— Task —
Keep only those lines of the records that include the string "Quality".
[Records — start]
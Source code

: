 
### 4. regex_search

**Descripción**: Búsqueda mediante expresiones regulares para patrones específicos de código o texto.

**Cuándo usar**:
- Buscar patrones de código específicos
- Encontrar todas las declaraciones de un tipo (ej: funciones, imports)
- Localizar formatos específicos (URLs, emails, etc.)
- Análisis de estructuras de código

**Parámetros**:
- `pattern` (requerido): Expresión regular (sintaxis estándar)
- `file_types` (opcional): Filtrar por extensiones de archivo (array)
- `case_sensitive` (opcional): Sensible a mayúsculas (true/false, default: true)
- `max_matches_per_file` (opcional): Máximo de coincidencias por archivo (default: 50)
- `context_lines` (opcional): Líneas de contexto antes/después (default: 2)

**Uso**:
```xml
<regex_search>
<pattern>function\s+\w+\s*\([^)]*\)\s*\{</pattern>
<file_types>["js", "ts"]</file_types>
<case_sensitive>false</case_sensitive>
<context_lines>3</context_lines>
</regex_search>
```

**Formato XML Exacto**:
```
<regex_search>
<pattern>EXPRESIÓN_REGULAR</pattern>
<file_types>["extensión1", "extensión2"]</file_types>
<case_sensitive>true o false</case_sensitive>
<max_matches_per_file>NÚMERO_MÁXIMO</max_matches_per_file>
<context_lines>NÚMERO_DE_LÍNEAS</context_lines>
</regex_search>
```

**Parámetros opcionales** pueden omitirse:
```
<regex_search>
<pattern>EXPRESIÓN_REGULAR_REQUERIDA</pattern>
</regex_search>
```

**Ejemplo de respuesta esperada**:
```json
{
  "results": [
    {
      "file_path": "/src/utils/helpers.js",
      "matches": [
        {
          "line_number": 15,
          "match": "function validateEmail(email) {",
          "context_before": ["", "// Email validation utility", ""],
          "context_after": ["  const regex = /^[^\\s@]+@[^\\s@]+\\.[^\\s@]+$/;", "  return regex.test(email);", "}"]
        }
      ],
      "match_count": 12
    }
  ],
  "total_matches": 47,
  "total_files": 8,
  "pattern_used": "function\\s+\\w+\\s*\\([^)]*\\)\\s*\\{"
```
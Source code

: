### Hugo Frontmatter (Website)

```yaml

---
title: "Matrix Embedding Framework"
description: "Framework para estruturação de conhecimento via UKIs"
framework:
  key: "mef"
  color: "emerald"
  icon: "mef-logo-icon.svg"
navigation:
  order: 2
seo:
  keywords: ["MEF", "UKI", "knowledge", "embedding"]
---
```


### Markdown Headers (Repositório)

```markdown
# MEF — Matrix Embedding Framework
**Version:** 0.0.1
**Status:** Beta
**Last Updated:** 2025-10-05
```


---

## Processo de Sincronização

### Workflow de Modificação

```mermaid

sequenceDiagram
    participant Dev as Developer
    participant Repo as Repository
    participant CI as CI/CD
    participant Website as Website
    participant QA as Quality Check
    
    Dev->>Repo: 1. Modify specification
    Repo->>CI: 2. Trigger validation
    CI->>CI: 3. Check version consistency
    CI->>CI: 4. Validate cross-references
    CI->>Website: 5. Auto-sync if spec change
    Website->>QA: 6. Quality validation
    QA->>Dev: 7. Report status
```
[Records — finish]
— Result for this exercise —
    participant QA as Quality Check
    Website->>QA: 6. Quality validation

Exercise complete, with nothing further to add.